PROBLEM REQUIREMENTS
Nothing but the data, repeated exactly, belongs in the answer.

EXTRACTED RECORDS
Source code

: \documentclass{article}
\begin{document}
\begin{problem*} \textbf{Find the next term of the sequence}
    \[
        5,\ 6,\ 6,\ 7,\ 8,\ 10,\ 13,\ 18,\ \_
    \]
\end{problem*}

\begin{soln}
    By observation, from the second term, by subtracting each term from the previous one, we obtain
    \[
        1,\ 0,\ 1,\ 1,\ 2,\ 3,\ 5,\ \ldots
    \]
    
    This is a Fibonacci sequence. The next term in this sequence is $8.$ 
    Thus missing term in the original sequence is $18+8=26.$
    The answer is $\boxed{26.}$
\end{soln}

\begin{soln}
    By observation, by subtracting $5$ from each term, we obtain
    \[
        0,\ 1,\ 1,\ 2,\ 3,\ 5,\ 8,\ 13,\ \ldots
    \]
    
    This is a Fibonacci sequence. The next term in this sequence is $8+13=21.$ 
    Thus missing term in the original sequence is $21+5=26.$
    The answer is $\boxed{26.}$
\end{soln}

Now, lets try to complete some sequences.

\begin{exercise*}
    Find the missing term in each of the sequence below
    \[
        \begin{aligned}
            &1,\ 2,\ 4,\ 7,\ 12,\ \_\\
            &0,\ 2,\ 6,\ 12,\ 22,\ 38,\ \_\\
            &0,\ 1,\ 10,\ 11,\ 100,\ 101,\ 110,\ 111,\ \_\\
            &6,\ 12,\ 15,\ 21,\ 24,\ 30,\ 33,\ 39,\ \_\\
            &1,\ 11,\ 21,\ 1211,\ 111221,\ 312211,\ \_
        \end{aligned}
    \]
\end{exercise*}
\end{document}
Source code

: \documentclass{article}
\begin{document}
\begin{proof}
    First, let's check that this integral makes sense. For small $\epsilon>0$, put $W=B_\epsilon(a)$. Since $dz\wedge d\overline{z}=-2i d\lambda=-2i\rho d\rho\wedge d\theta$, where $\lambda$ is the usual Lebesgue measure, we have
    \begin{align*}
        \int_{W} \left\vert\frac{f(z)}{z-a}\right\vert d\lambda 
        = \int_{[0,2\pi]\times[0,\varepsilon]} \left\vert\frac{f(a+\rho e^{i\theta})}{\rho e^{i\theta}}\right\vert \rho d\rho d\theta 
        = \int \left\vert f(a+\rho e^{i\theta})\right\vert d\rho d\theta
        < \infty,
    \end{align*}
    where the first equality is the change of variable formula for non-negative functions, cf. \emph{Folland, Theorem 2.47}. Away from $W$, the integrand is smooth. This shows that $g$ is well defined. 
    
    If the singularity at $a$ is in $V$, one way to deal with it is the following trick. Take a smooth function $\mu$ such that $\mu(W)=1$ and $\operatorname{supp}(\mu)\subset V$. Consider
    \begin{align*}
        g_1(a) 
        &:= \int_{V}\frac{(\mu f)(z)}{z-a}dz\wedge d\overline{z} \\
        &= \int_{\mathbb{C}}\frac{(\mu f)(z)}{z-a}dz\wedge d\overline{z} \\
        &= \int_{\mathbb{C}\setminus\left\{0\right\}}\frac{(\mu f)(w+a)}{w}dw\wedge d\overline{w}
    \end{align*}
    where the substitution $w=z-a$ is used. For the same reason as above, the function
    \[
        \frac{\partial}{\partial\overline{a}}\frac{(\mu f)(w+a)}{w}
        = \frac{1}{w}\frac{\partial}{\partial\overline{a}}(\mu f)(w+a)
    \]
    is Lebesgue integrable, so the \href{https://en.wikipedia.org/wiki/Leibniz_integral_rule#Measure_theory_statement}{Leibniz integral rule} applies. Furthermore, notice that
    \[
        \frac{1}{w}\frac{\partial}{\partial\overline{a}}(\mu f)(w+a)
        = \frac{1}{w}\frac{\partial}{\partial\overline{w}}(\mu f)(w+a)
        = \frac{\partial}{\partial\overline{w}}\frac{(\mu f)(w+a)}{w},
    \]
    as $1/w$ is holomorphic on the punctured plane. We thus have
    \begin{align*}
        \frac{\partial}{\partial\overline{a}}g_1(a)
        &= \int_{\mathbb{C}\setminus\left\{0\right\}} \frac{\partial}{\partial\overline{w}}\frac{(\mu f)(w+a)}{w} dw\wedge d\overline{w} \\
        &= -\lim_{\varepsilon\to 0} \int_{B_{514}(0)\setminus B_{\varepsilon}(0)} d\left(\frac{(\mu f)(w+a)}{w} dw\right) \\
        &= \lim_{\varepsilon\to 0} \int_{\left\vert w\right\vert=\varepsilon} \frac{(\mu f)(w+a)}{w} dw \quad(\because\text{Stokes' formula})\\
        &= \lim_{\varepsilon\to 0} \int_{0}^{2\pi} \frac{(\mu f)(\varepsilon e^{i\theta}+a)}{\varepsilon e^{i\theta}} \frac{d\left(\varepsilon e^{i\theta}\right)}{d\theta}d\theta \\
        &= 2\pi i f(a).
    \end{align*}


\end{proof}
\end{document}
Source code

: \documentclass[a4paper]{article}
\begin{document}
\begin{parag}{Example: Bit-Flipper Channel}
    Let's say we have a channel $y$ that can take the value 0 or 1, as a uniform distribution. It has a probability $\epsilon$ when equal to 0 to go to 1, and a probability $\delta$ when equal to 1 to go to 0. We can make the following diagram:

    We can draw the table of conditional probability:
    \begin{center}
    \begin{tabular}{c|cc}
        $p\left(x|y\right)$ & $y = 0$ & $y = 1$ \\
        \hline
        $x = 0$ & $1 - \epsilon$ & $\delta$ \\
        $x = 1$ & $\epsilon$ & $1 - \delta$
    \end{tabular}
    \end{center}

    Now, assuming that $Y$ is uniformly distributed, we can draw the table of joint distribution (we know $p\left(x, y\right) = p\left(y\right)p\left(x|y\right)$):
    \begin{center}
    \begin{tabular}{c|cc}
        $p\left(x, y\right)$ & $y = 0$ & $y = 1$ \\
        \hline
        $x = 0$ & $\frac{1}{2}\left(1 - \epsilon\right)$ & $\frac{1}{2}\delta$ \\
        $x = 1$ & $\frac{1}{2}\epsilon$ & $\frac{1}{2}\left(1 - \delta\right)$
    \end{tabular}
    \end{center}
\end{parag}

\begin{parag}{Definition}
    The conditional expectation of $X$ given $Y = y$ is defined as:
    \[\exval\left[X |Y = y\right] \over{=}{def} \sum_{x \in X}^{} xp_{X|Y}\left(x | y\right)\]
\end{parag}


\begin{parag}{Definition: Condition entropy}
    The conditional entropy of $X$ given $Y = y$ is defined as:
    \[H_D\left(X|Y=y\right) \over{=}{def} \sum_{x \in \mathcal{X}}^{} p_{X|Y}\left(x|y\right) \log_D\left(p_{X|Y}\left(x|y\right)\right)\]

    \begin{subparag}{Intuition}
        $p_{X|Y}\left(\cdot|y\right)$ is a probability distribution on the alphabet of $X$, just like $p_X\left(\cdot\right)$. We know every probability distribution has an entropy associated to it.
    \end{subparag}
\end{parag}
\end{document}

SOLVED EXERCISE
Source code

: \documentclass{article}
\begin{document}
\begin{problem*} \textbf{Find the next term of the sequence}
    \[
        5,\ 6,\ 6,\ 7,\ 8,\ 10,\ 13,\ 18,\ \_
    \]
\end{problem*}

\begin{soln}
    By observation, from the second term, by subtracting each term from the previous one, we obtain
    \[
        1,\ 0,\ 1,\ 1,\ 2,\ 3,\ 5,\ \ldots
    \]
    
    This is a Fibonacci sequence. The next term in this sequence is $8.$ 
    Thus missing term in the original sequence is $18+8=26.$
    The answer is $\boxed{26.}$
\end{soln}

\begin{soln}
    By observation, by subtracting $5$ from each term, we obtain
    \[
        0,\ 1,\ 1,\ 2,\ 3,\ 5,\ 8,\ 13,\ \ldots
    \]
    
    This is a Fibonacci sequence. The next term in this sequence is $8+13=21.$ 
    Thus missing term in the original sequence is $21+5=26.$
    The answer is $\boxed{26.}$
\end{soln}

Now, lets try to complete some sequences.

\begin{exercise*}
    Find the missing term in each of the sequence below
    \[
        \begin{aligned}
            &1,\ 2,\ 4,\ 7,\ 12,\ \_\\
            &0,\ 2,\ 6,\ 12,\ 22,\ 38,\ \_\\
            &0,\ 1,\ 10,\ 11,\ 100,\ 101,\ 110,\ 111,\ \_\\
            &6,\ 12,\ 15,\ 21,\ 24,\ 30,\ 33,\ 39,\ \_\\
            &1,\ 11,\ 21,\ 1211,\ 111221,\ 312211,\ \_
        \end{aligned}
    \]
\end{exercise*}
\end{document}
Source code

: \documentclass{article}
\begin{document}
\begin{proof}
    First, let's check that this integral makes sense. For small $\epsilon>0$, put $W=B_\epsilon(a)$. Since $dz\wedge d\overline{z}=-2i d\lambda=-2i\rho d\rho\wedge d\theta$, where $\lambda$ is the usual Lebesgue measure, we have
    \begin{align*}
        \int_{W} \left\vert\frac{f(z)}{z-a}\right\vert d\lambda 
        = \int_{[0,2\pi]\times[0,\varepsilon]} \left\vert\frac{f(a+\rho e^{i\theta})}{\rho e^{i\theta}}\right\vert \rho d\rho d\theta 
        = \int \left\vert f(a+\rho e^{i\theta})\right\vert d\rho d\theta
        < \infty,
    \end{align*}
    where the first equality is the change of variable formula for non-negative functions, cf. \emph{Folland, Theorem 2.47}. Away from $W$, the integrand is smooth. This shows that $g$ is well defined. 
    
    If the singularity at $a$ is in $V$, one way to deal with it is the following trick. Take a smooth function $\mu$ such that $\mu(W)=1$ and $\operatorname{supp}(\mu)\subset V$. Consider
    \begin{align*}
        g_1(a) 
        &:= \int_{V}\frac{(\mu f)(z)}{z-a}dz\wedge d\overline{z} \\
        &= \int_{\mathbb{C}}\frac{(\mu f)(z)}{z-a}dz\wedge d\overline{z} \\
        &= \int_{\mathbb{C}\setminus\left\{0\right\}}\frac{(\mu f)(w+a)}{w}dw\wedge d\overline{w}
    \end{align*}
    where the substitution $w=z-a$ is used. For the same reason as above, the function
    \[
        \frac{\partial}{\partial\overline{a}}\frac{(\mu f)(w+a)}{w}
        = \frac{1}{w}\frac{\partial}{\partial\overline{a}}(\mu f)(w+a)
    \]
    is Lebesgue integrable, so the \href{https://en.wikipedia.org/wiki/Leibniz_integral_rule#Measure_theory_statement}{Leibniz integral rule} applies. Furthermore, notice that
    \[
        \frac{1}{w}\frac{\partial}{\partial\overline{a}}(\mu f)(w+a)
        = \frac{1}{w}\frac{\partial}{\partial\overline{w}}(\mu f)(w+a)
        = \frac{\partial}{\partial\overline{w}}\frac{(\mu f)(w+a)}{w},
    \]
    as $1/w$ is holomorphic on the punctured plane. We thus have
    \begin{align*}
        \frac{\partial}{\partial\overline{a}}g_1(a)
        &= \int_{\mathbb{C}\setminus\left\{0\right\}} \frac{\partial}{\partial\overline{w}}\frac{(\mu f)(w+a)}{w} dw\wedge d\overline{w} \\
        &= -\lim_{\varepsilon\to 0} \int_{B_{514}(0)\setminus B_{\varepsilon}(0)} d\left(\frac{(\mu f)(w+a)}{w} dw\right) \\
        &= \lim_{\varepsilon\to 0} \int_{\left\vert w\right\vert=\varepsilon} \frac{(\mu f)(w+a)}{w} dw \quad(\because\text{Stokes' formula})\\
        &= \lim_{\varepsilon\to 0} \int_{0}^{2\pi} \frac{(\mu f)(\varepsilon e^{i\theta}+a)}{\varepsilon e^{i\theta}} \frac{d\left(\varepsilon e^{i\theta}\right)}{d\theta}d\theta \\
        &= 2\pi i f(a).
    \end{align*}


\end{proof}
\end{document}
Source code

: \documentclass[a4paper]{article}
\begin{document}
\begin{parag}{Example: Bit-Flipper Channel}
    Let's say we have a channel $y$ that can take the value 0 or 1, as a uniform distribution. It has a probability $\epsilon$ when equal to 0 to go to 1, and a probability $\delta$ when equal to 1 to go to 0. We can make the following diagram:

    We can draw the table of conditional probability:
    \begin{center}
    \begin{tabular}{c|cc}
        $p\left(x|y\right)$ & $y = 0$ & $y = 1$ \\
        \hline
        $x = 0$ & $1 - \epsilon$ & $\delta$ \\
        $x = 1$ & $\epsilon$ & $1 - \delta$
    \end{tabular}
    \end{center}

    Now, assuming that $Y$ is uniformly distributed, we can draw the table of joint distribution (we know $p\left(x, y\right) = p\left(y\right)p\left(x|y\right)$):
    \begin{center}
    \begin{tabular}{c|cc}
        $p\left(x, y\right)$ & $y = 0$ & $y = 1$ \\
        \hline
        $x = 0$ & $\frac{1}{2}\left(1 - \epsilon\right)$ & $\frac{1}{2}\delta$ \\
        $x = 1$ & $\frac{1}{2}\epsilon$ & $\frac{1}{2}\left(1 - \delta\right)$
    \end{tabular}
    \end{center}
\end{parag}

\begin{parag}{Definition}
    The conditional expectation of $X$ given $Y = y$ is defined as:
    \[\exval\left[X |Y = y\right] \over{=}{def} \sum_{x \in X}^{} xp_{X|Y}\left(x | y\right)\]
\end{parag}


\begin{parag}{Definition: Condition entropy}
    The conditional entropy of $X$ given $Y = y$ is defined as:
    \[H_D\left(X|Y=y\right) \over{=}{def} \sum_{x \in \mathcal{X}}^{} p_{X|Y}\left(x|y\right) \log_D\left(p_{X|Y}\left(x|y\right)\right)\]

    \begin{subparag}{Intuition}
        $p_{X|Y}\left(\cdot|y\right)$ is a probability distribution on the alphabet of $X$, just like $p_X\left(\cdot\right)$. We know every probability distribution has an entropy associated to it.
    \end{subparag}
\end{parag}
\end{document}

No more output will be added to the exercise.